Egypt's Islamists said on Sunday they would not accept any interference from the ruling military council over the future constitution amid uncertainty about the army's role in the process.
"No one except the elected parliament has the right to draft legislation," Khairat al-Shater, the number two in the Muslim Brotherhood, Egypt's biggest Islamist movement, said on Twitter.
Major General Mukthar al-Mulla, a member of the ruling military council told reporters on Wednesday that the army would have final say over those appointed to a 100-member panel tasked with writing the constitution next year.
The statements prompted the Brotherhood's Freedom and Justice Party to pull out of an advisory council, which would have a supervisory role in drafting the constitution.
But on Saturday, another member of the Supreme Council of the Armed Forces (SCAF), General Mamdouh Shahin, said the army would have "no opinion" regarding the members of the panel.
The Muslim Brotherhood said it would stand firm in calling for a parliament with full powers and that the military should be judged by its actions.
Shahin's statements "were good. But it is not words that count, it is actions," Mohammed al-Beltagui, a senior leader in the Muslim Brotherhood, told Agence France Presse.

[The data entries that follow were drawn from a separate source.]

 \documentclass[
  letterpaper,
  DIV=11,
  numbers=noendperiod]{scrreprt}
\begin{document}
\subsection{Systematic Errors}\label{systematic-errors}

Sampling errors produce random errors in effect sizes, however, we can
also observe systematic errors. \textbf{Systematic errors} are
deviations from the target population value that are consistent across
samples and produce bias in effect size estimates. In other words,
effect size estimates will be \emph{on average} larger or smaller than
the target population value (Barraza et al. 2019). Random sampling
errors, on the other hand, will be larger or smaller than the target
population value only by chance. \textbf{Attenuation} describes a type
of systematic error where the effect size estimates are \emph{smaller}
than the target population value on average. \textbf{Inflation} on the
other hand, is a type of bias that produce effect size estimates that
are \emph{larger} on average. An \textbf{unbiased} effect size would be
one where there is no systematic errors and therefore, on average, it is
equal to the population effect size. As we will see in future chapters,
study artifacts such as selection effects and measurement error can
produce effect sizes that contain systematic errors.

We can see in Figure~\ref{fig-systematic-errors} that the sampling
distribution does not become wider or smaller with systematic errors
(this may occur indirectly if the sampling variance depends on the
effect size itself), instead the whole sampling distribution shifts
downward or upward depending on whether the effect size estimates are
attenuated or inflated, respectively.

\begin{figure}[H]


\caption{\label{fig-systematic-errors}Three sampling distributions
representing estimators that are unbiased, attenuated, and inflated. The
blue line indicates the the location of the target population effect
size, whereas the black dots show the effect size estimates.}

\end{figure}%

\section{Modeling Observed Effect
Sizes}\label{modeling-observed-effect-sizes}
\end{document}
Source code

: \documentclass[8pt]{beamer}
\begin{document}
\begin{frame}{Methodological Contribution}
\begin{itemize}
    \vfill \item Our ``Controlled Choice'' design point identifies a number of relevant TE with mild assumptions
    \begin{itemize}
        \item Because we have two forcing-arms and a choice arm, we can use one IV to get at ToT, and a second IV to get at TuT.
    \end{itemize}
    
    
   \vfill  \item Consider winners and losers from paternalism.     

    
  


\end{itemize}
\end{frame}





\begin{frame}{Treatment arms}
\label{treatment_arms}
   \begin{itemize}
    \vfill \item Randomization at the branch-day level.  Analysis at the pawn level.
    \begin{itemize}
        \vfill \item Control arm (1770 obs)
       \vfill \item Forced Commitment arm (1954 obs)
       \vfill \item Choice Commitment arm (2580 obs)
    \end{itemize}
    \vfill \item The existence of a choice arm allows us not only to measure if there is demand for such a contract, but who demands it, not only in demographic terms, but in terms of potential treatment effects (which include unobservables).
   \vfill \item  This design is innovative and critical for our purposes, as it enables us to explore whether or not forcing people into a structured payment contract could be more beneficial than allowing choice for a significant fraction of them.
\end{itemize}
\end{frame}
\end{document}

He noted that the army-backed advisory council had met on Sunday to discuss the criteria for the constitution-writing panel.
"We have a parliament that will be elected within a month, and the panel that will write the constitution should be chosen by parliament," Beltagui said.
The next parliament is likely to be dominated by the FJP, which won 36 percent of votes in the first of three rounds of elections, followed by the ultraconservative Salafist al-Nour party with at least 24 percent of the vote.
Millions of Egyptians voted in a March referendum to allow the next parliament the power to elect a 100-person committee that would draft the next constitution.